SBI Pension Funds, that was given 40% of the total amount contributed by central and state government employees, gave an annualised return of 13.41% as on September 30, 2009.
The other two funds -- UTI Retirement Solutions and LIC Pension Funds -- gave returns of 12.73% and 10.57%, respectively, as per the New Pension System Trust.
As on October 23, 6.53 lakh government employees subscribed to the New Pension Scheme.
The Pension Fund Regulatory & Development Authority (PFRDA) had trimmed the allocation of funds to SBI Pension Funds to 40% from 55% earlier and UTI Retirement Solutions' share was brought down to 31% from 40% before.
The amount granted for management to LIC Pension Fund was increased to a sharp 29% from 5% earlier. "The fund allocation was based on the competitive yields that the three fund managers have been able to provide on the funds they have managed," D Swarup, chairman of PFRDA, had said while announcing the allocations for 2009-10.

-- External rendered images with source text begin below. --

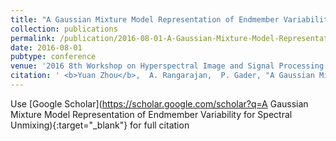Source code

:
 ```yaml
---
title: "A Gaussian Mixture Model Representation of Endmember Variability for Spectral Unmixing"
collection: publications
permalink: /publication/2016-08-01-A-Gaussian-Mixture-Model-Representation-of-Endmember-Variability-for-Spectral-Unmixing
date: 2016-08-01
pubtype: conference
venue: '2016 8th Workshop on Hyperspectral Image and Signal Processing: Evolution in Remote Sensing (WHISPERS)'
citation: ' <b>Yuan Zhou</b>,  A. Rangarajan,  P. Gader, "A Gaussian Mixture Model Representation of Endmember Variability for Spectral Unmixing." <i>2016 8th Workshop on Hyperspectral Image and Signal Processing: Evolution in Remote Sensing (WHISPERS)</i>, 2016.'
---
```

Use [Google Scholar](https://scholar.google.com/scholar?q=A Gaussian Mixture Model Representation of Endmember Variability for Spectral Unmixing){:target="_blank"} for full citation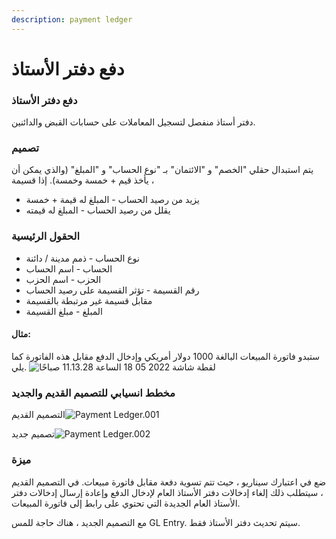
 ```yaml
---
description: payment ledger
---
```


# دفع دفتر الأستاذ

### دفع دفتر الأستاذ

دفتر أستاذ منفصل لتسجيل المعاملات على حسابات القبض والدائنين.

### تصميم

يتم استبدال حقلي "الخصم" و "الائتمان" بـ "نوع الحساب" و "المبلغ" (والذي يمكن أن يأخذ قيم + خمسة وخمسة). إذا قسيمة ،

* يزيد من رصيد الحساب - المبلغ له قيمة + خمسة
* يقلل من رصيد الحساب - المبلغ له قيمته

### الحقول الرئيسية

* نوع الحساب - ذمم مدينة / دائنة
* الحساب - اسم الحساب
* الحزب - اسم الحزب
* رقم القسيمة - تؤثر القسيمة على رصيد الحساب
* مقابل قسيمة غير مرتبطة بالقسيمة
* المبلغ - مبلغ القسيمة

#### مثال:

ستبدو فاتورة المبيعات البالغة 1000 دولار أمريكي وإدخال الدفع مقابل هذه الفاتورة كما يلي. ![لقطة شاشة 2022 05 18 الساعة 11.13.28 صباحًا](https://docs.erpnext.com/files/Screenshot%D9%AA202022-05-18%D9%AA20at%D9%AA2011.13.28%D9%AA20AM.png)

### مخطط انسيابي للتصميم القديم والجديد

التصميم القديم![Payment Ledger.001](https://docs.erpnext.com/files/Payment%D9%AA20Ledger.001.jpeg)

تصميم جديد![Payment Ledger.002](https://docs.erpnext.com/files/Payment%D9%AA20Ledger.002.jpeg)

### ميزة

ضع في اعتبارك سيناريو ، حيث تتم تسوية دفعة مقابل فاتورة مبيعات. في التصميم القديم ، سيتطلب ذلك إلغاء إدخالات دفتر الأستاذ العام لإدخال الدفع وإعادة إرسال إدخالات دفتر الأستاذ العام الجديدة التي تحتوي على رابط إلى فاتورة المبيعات.

مع التصميم الجديد ، هناك حاجة للمس GL Entry. سيتم تحديث دفتر الأستاذ فقط.
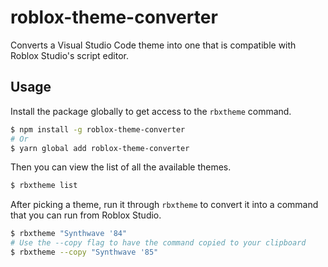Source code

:# roblox-theme-converter

Converts a Visual Studio Code theme into one that is compatible with Roblox Studio's script editor.

## Usage

Install the package globally to get access to the `rbxtheme` command.

```sh
$ npm install -g roblox-theme-converter
# Or
$ yarn global add roblox-theme-converter
```

Then you can view the list of all the available themes.

```sh
$ rbxtheme list
```

After picking a theme, run it through `rbxtheme` to convert it into a command that you can run from Roblox Studio.

```sh
$ rbxtheme "Synthwave '84"
# Use the --copy flag to have the command copied to your clipboard
$ rbxtheme --copy "Synthwave '85"
```
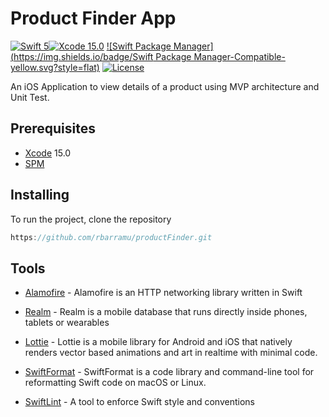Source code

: # Product Finder App
[![Swift 5](https://img.shields.io/badge/Swift-5.x-green.svg?style=flat)](https://swift.org)[![Xcode 15.0](https://img.shields.io/badge/Xcode-15.0-orange.svg?style=flat)](https://developer.apple.com/xcode/) [![Swift Package Manager](https://img.shields.io/badge/Swift Package Manager-Compatible-yellow.svg?style=flat)](https://www.swift.org/package-manager/) [![License](https://img.shields.io/badge/license-MIT-red.svg?style=flat)](https://github.com/rbarramu/productFinder/blob/main/LICENSE)

An iOS Application to view details of a product using MVP architecture and Unit Test.

## Prerequisites

* [Xcode](https://developer.apple.com/xcode/) 15.0
* [SPM](https://www.swift.org/package-manager/)

## Installing

To run the project, clone the repository

```swift
https://github.com/rbarramu/productFinder.git
```

## Tools

* [Alamofire](https://github.com/Alamofire/Alamofire) - Alamofire is an HTTP networking library written in Swift

* [Realm](https://realm.io/docs/swift/latest/) - Realm is a mobile database that runs directly inside phones, tablets or wearables

* [Lottie](https://github.com/airbnb/lottie-ios) - Lottie is a mobile library for Android and iOS that natively renders vector based animations and art in realtime with minimal code.

* [SwiftFormat](https://realm.io/docs/swift/latest/) - SwiftFormat is a code library and command-line tool for reformatting Swift code on macOS or Linux.

* [SwiftLint](https://github.com/realm/SwiftLint) - A tool to enforce Swift style and conventions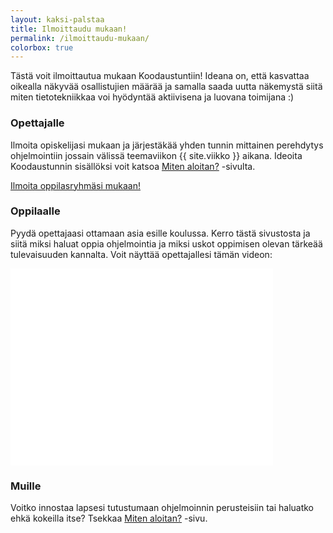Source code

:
 ```yaml
---
layout: kaksi-palstaa
title: Ilmoittaudu mukaan!
permalink: /ilmoittaudu-mukaan/
colorbox: true
---
```


Tästä voit ilmoittautua mukaan Koodaustuntiin! Ideana on, että kasvattaa oikealla näkyvää osallistujien määrää ja samalla saada uutta näkemystä siitä miten tietotekniikkaa voi hyödyntää aktiivisena ja luovana toimijana :)

### Opettajalle

Ilmoita opiskelijasi mukaan ja järjestäkää yhden tunnin mittainen perehdytys ohjelmointiin jossain välissä teemaviikon {{ site.viikko }} aikana.
Ideoita Koodaustunnin sisällöksi voit katsoa [Miten aloitan?](/miten-aloitan-ohjelmoimaan/) -sivulta.

<a title="Ilmoita oppilasryhmäsi mukaan!" href="//docs.google.com/forms/d/19zqO61RzF2K9RUt8k5r1mjmT45-juS2poIJcFI_RbJc/viewform?embedded=true" class="button-big colorbox-iframe">Ilmoita oppilasryhmäsi mukaan!</a>

### Oppilaalle

Pyydä opettajaasi ottamaan asia esille koulussa. Kerro tästä sivustosta ja siitä miksi haluat oppia ohjelmointia ja miksi uskot oppimisen olevan tärkeää tulevaisuuden kannalta. Voit näyttää opettajallesi tämän videon:

<div class="embed-container">
	<iframe width="420" height="315" src="//www.youtube.com/embed/hfZrX5YDltU" frameborder="0" allowfullscreen></iframe>
</div>


### Muille

Voitko innostaa lapsesi tutustumaan ohjelmoinnin perusteisiin tai haluatko ehkä kokeilla itse? Tsekkaa [Miten aloitan?](/miten-aloitan-ohjelmoimaan/) -sivu.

There are two schemes under NPS, where investments can be in debt and equity. In 2008-09, the operational scheme was where 85% of the funds have to be parked in government securities and bonds, while direct equity allocation can be 5%. The balance 10% can be allocated to equity-linked mutual fund schemes or private-sector debt
products.
Under the NPS, government employees who have joined after January 1, 2004, have to contribute 10% of their salary and daily allowance to the scheme and a similar amount is contributed by the government.